Paragraph Pollution: AI is (probably) greener than you typing on a laptop
blog.plinth.org.ukRandom text generator is even greener than AI and me typing. Does not mean that result is understandable or even coherent.
Pretty shallow analysis.
How much energy was used for training chat gpt 2,3 and 4?
Also
> We’ll assume that AI models have roughly the same split of operating costs as a typical data centre
I don’t think this is a good assumption. GPT is not a typical application, it requires a massive amount of power hungry GPUs.
It’d be better to compare the power cost to non-asic crypto mining farms.
That's fair about ignoring the training cost. I did write a bit more going into that in a follow up piece here: https://notfunatparties.substack.com/p/ai-is-good-for-the-pl...
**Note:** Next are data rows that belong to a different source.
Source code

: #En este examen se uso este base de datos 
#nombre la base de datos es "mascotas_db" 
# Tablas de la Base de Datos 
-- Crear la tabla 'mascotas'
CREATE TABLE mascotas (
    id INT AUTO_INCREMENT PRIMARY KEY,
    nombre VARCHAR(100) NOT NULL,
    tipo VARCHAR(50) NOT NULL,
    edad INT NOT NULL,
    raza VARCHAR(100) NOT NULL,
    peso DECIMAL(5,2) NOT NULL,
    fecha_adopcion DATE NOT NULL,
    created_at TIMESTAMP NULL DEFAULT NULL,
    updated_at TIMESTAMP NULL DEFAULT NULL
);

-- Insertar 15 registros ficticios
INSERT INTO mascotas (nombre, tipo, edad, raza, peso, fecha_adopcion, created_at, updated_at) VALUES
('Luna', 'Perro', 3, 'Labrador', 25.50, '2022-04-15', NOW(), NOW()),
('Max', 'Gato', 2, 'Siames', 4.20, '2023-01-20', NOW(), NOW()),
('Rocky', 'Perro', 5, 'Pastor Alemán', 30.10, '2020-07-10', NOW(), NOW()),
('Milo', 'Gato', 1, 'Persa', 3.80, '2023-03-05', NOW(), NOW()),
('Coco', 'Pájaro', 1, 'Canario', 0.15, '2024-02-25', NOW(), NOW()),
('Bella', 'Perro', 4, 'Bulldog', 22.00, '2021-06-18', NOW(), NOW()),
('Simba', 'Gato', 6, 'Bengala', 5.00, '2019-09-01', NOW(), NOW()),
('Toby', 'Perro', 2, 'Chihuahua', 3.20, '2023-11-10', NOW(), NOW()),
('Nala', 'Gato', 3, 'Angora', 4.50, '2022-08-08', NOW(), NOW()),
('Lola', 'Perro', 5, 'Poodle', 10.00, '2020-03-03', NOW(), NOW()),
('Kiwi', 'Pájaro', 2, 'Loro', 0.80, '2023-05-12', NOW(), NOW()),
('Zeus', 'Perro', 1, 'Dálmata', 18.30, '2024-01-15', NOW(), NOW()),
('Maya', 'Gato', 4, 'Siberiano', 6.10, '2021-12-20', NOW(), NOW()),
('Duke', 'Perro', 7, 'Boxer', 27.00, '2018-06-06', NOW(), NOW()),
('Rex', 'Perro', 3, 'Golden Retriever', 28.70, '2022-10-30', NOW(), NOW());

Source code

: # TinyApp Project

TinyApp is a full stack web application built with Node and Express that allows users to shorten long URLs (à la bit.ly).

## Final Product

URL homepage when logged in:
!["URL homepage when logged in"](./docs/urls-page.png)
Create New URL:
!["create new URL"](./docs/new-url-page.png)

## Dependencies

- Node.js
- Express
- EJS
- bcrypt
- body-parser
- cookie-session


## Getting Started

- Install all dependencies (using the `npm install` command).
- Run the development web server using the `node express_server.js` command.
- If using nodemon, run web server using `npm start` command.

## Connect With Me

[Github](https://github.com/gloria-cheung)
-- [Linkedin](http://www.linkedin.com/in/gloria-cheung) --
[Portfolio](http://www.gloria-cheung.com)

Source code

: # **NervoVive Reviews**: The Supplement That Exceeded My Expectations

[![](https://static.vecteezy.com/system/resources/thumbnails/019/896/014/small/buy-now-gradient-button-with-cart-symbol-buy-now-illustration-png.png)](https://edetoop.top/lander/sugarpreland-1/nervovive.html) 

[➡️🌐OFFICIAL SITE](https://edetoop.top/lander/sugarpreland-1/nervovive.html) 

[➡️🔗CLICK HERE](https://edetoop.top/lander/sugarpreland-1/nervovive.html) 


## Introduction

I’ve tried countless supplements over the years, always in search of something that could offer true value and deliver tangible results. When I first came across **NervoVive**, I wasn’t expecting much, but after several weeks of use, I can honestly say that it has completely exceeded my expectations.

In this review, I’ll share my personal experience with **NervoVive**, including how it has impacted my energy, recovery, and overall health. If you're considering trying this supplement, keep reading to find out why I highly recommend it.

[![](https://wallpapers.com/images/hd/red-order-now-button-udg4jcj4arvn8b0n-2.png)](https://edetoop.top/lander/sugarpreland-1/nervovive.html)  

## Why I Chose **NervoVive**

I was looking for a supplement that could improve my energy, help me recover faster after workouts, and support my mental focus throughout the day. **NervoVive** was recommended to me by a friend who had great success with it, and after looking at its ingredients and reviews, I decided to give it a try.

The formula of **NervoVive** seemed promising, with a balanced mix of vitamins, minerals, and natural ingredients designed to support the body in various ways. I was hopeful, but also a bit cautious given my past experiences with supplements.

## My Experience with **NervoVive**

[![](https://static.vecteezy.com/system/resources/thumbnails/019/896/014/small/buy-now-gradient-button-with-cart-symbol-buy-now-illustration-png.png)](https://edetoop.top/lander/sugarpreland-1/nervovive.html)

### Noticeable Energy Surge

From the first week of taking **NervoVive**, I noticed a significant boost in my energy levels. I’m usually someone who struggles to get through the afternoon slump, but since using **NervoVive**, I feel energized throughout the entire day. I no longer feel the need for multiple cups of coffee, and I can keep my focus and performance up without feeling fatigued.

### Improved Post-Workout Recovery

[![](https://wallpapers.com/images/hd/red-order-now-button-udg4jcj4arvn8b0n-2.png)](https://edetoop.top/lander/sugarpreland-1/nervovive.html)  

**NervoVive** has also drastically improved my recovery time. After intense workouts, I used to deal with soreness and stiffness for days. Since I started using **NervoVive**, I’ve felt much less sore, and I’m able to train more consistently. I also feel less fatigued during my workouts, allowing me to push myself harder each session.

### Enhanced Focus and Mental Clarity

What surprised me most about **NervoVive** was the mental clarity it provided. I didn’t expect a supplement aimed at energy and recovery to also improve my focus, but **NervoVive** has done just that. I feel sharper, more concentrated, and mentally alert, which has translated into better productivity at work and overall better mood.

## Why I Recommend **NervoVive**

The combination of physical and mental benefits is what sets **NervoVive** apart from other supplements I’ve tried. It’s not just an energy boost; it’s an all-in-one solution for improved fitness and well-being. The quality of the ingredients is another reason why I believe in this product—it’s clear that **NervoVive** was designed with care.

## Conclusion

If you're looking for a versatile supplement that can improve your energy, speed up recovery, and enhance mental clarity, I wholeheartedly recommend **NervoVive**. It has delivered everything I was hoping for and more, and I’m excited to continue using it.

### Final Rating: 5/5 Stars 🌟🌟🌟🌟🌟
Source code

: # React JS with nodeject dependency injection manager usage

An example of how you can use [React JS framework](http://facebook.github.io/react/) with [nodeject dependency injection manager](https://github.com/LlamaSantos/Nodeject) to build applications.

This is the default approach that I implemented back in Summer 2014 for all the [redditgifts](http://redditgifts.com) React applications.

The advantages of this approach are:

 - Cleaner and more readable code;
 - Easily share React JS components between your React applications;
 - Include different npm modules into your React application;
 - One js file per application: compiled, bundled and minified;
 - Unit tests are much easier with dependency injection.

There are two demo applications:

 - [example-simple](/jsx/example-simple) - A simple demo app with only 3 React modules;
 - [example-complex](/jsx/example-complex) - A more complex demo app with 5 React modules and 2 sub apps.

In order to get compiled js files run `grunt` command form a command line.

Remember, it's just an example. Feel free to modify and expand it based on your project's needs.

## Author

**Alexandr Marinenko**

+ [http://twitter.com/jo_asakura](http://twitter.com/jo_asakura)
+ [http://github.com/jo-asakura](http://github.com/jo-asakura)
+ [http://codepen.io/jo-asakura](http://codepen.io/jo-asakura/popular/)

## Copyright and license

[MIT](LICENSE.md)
Do you have any better sources for the power usage stats? It would be good to get a bit closer on that front. Having said that, even if the cost share is closer to 80%, that still puts it on par with a laptop for an average person.
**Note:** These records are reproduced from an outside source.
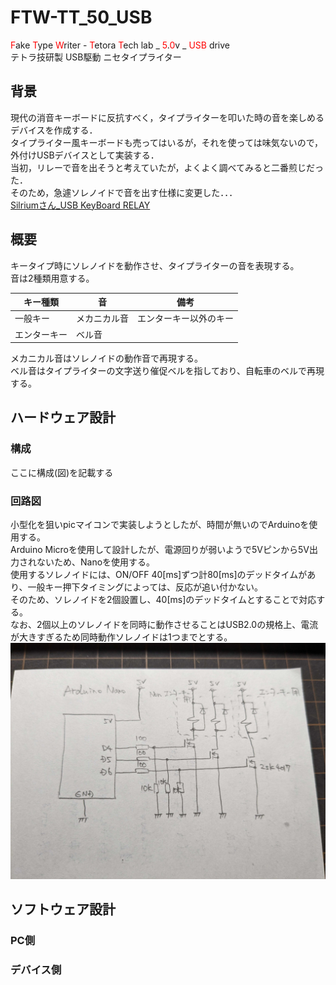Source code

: # FTW-TT_50_USB  

<span style="color: red; ">F</span>ake <span style="color: red; ">T</span>ype <span style="color: red; ">W</span>riter - <span style="color: red; ">T</span>etora <span style="color: red; ">T</span>ech lab _ <span style="color: red; ">5</span>.<span style="color: red; ">0</span>v _ <span style="color: red; ">USB</span> drive  
テトラ技研製 USB駆動 ニセタイプライター  

## 背景  
現代の消音キーボードに反抗すべく，タイプライターを叩いた時の音を楽しめるデバイスを作成する．  
タイプライター風キーボードも売ってはいるが，それを使っては味気ないので，外付けUSBデバイスとして実装する．  
当初，リレーで音を出そうと考えていたが，よくよく調べてみると二番煎じだった．  
そのため，急遽ソレノイドで音を出す仕様に変更した．．．  
[Silriumさん_USB KeyBoard RELAY](https://makezine.jp/blog/2015/08/mft2015_silrium.html)

## 概要  
キータイプ時にソレノイドを動作させ、タイプライターの音を表現する。  
音は2種類用意する。

| キー種類     | 音           | 備考                   | 
| ------------ | ------------ | ---------------------- | 
| 一般キー     | メカニカル音 | エンターキー以外のキー | 
| エンターキー | ベル音       |                        |  

メカニカル音はソレノイドの動作音で再現する。  
ベル音はタイプライターの文字送り催促ベルを指しており、自転車のベルで再現する。  

## ハードウェア設計  
### 構成  
ここに構成(図)を記載する

### 回路図  
小型化を狙いpicマイコンで実装しようとしたが、時間が無いのでArduinoを使用する。  
Arduino Microを使用して設計したが、電源回りが弱いようで5Vピンから5V出力されないため、Nanoを使用する。  
使用するソレノイドには、ON/OFF 40[ms]ずつ計80[ms]のデッドタイムがあり、一般キー押下タイミングによっては、反応が追い付かない。  
そのため、ソレノイドを2個設置し、40[ms]のデッドタイムとすることで対応する。  
なお、2個以上のソレノイドを同時に動作させることはUSB2.0の規格上、電流が大きすぎるため同時動作ソレノイドは1つまでとする。  
![schmatic](./資料/schematic_ArduinoNano.jpg)  

## ソフトウェア設計  
### PC側  
### デバイス側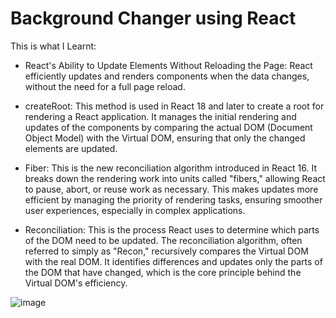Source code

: # Background Changer using React
This is what I Learnt:
- React's Ability to Update Elements Without Reloading the Page: React efficiently updates and renders components when the data changes, without the need for a full page reload.

- createRoot: This method is used in React 18 and later to create a root for rendering a React application. It manages the initial rendering and updates of the components by comparing the actual DOM (Document Object Model) with the Virtual DOM, ensuring that only the changed elements are updated.

- Fiber: This is the new reconciliation algorithm introduced in React 16. It breaks down the rendering work into units called "fibers," allowing React to pause, abort, or reuse work as necessary. This makes updates more efficient by managing the priority of rendering tasks, ensuring smoother user experiences, especially in complex applications.

- Reconciliation: This is the process React uses to determine which parts of the DOM need to be updated. The reconciliation algorithm, often referred to simply as "Recon," recursively compares the Virtual DOM with the real DOM. It identifies differences and updates only the parts of the DOM that have changed, which is the core principle behind the Virtual DOM's efficiency.

![image](https://github.com/devensinghbhagtani/Learning-React/assets/67409912/67bc731a-26f9-4ec0-82d3-a77a30c2da00)
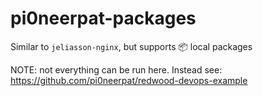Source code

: # pi0neerpat-packages

Similar to `jeliasson-nginx`, but supports 📦 local packages

NOTE: not everything can be run here. Instead see: https://github.com/pi0neerpat/redwood-devops-example
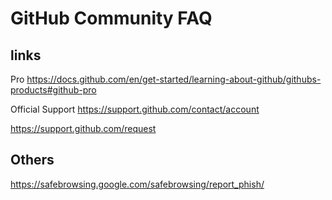 # GitHub Community FAQ

## links

Pro https://docs.github.com/en/get-started/learning-about-github/githubs-products#github-pro

Official Support https://support.github.com/contact/account

https://support.github.com/request

## Others

https://safebrowsing.google.com/safebrowsing/report_phish/

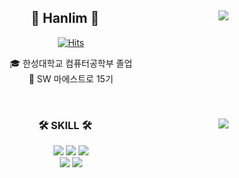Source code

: <!--
**goldsergeant/goldsergeant** is a ✨ _special_ ✨ repository because its `README.md` (this file) appears on your GitHub profile.

Here are some ideas to get you started:

- 🔭 I’m currently working on ...
- 🌱 I’m currently learning ...
- 👯 I’m looking to collaborate on ...
- 🤔 I’m looking for help with ...
- 💬 Ask me about ...
- 📫 How to reach me: ...
- 😄 Pronouns: ...
- ⚡ Fun fact: ...
-->

<div align="center">
  
<a href="https://solved.ac/rmagksfla000/">
<img align="right" src="http://mazassumnida.wtf/api/v2/generate_badge?boj=rmagksfla000"> 
</a>
  
## 👋 Hanlim 👋 
  

[![Hits](https://hits.seeyoufarm.com/api/count/incr/badge.svg?url=https%3A%2F%2Fgithub.com%2Fgoldsergeant&count_bg=%2379C83D&title_bg=%23555555&icon=&icon_color=%23E7E7E7&title=hits&edge_flat=false)](https://hits.seeyoufarm.com)  

  

  🎓 한성대학교 컴퓨터공학부 졸업  
  🔎 SW 마에스트로 15기   
 

  <br>
 
</div>


<div align="center">
  
  <img align="right" src="https://github-readme-stats.vercel.app/api/top-langs/?username=goldsergeant&layout=compact&hide=javascript,css,scss&theme=dracula&langs_count=8"/>
  
  ### 🛠 SKILL 🛠
<img src="https://img.shields.io/badge/NestJS-E0234E?style=flat-square&logo=NestJS&logoColor=white"/>
  <img src="https://img.shields.io/badge/Amazon AWS-232F3E?style=flat-square&logo=Amazon AWS&logoColor=white"/>  <img src="https://img.shields.io/badge/Docker-2496ED?style=flat-square&logo=Docker&logoColor=white"/> 
  <br>
  <img src="https://img.shields.io/badge/Flutter-02569B?style=flat-square&logo=Flutter&logoColor=white"/>
  <img src="https://img.shields.io/badge/GoogleAppsScript-4285F4?style=flat-square&logo=googleappsscript&logoColor=white"/>

 
</div>
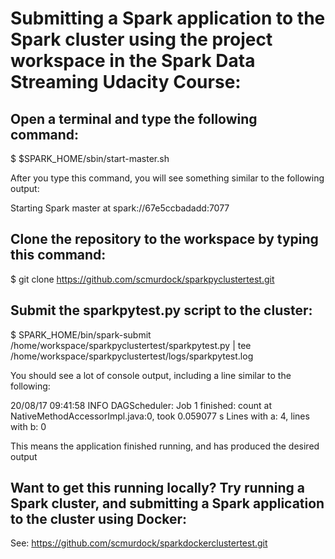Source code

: # Submitting a Spark application to the Spark cluster using the project workspace in the Spark Data Streaming Udacity Course:


## Open a terminal and type the following command:
$ $SPARK_HOME/sbin/start-master.sh

After you type this command, you will see something similar to the following output:

Starting Spark master at spark://67e5ccbadadd:7077

## Clone the repository to the workspace by typing this command:

$ git clone https://github.com/scmurdock/sparkpyclustertest.git

## Submit the sparkpytest.py script to the cluster:

$ SPARK_HOME/bin/spark-submit /home/workspace/sparkpyclustertest/sparkpytest.py | tee /home/workspace/sparkpyclustertest/logs/sparkpytest.log

You should see a lot of console output, including a line similar to the following:

20/08/17 09:41:58 INFO DAGScheduler: Job 1 finished: count at NativeMethodAccessorImpl.java:0, took 0.059077 s
Lines with a: 4, lines with b: 0

This means the application finished running, and has produced the desired output

## Want to get this running locally? Try running a Spark cluster, and submitting a Spark application to the cluster using Docker:

See: https://github.com/scmurdock/sparkdockerclustertest.git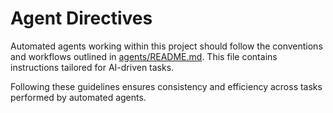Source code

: # Agent Directives

Automated agents working within this project should follow the conventions and workflows outlined in [agents/README.md](agents/README.md). This file contains instructions tailored for AI-driven tasks.

Following these guidelines ensures consistency and efficiency across tasks performed by automated agents.

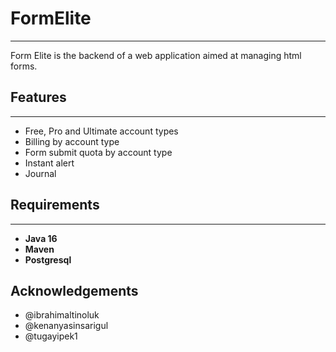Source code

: # FormElite
---
Form Elite is the backend of a web application aimed at managing html forms.

## Features
---
* Free, Pro and Ultimate account types
* Billing by account type
* Form submit quota by account type
* Instant alert
* Journal

## Requirements
---
* **Java 16**
* **Maven**
* **Postgresql**

## Acknowledgements

- @ibrahimaltinoluk
- @kenanyasinsarigul
- @tugayipek1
Well openai has about 30k A100s https://www.tomshardware.com/news/chatgpt-nvidia-30000-gpus
What’s the power consumption on that assuming full load at all times?
Also, I would expect openai to be taking a loss on each individual inference request as they also have a monthly fee, dalle, and loads of VC capital.
No source for that though, I just wouldn’t assume that they’re breaking even
I can definitely imagine they're not covering the amortised cost of the training with the cost per individual inference request. It seems less likely to me that they're making a significant loss on each subsequent request, but again no source from me on that either.
Looking a bit more into this, I found this paper: https://arxiv.org/pdf/2311.16863.pdf. It references a table saying that text generation uses 0.047 kWh per 1000 inferences, which is 1-2 orders of magnitude lower than my estimate. Though that is for GPT2, so possibly tracks to something roughly in the ~0.001 kWh per inference for GPT3.5.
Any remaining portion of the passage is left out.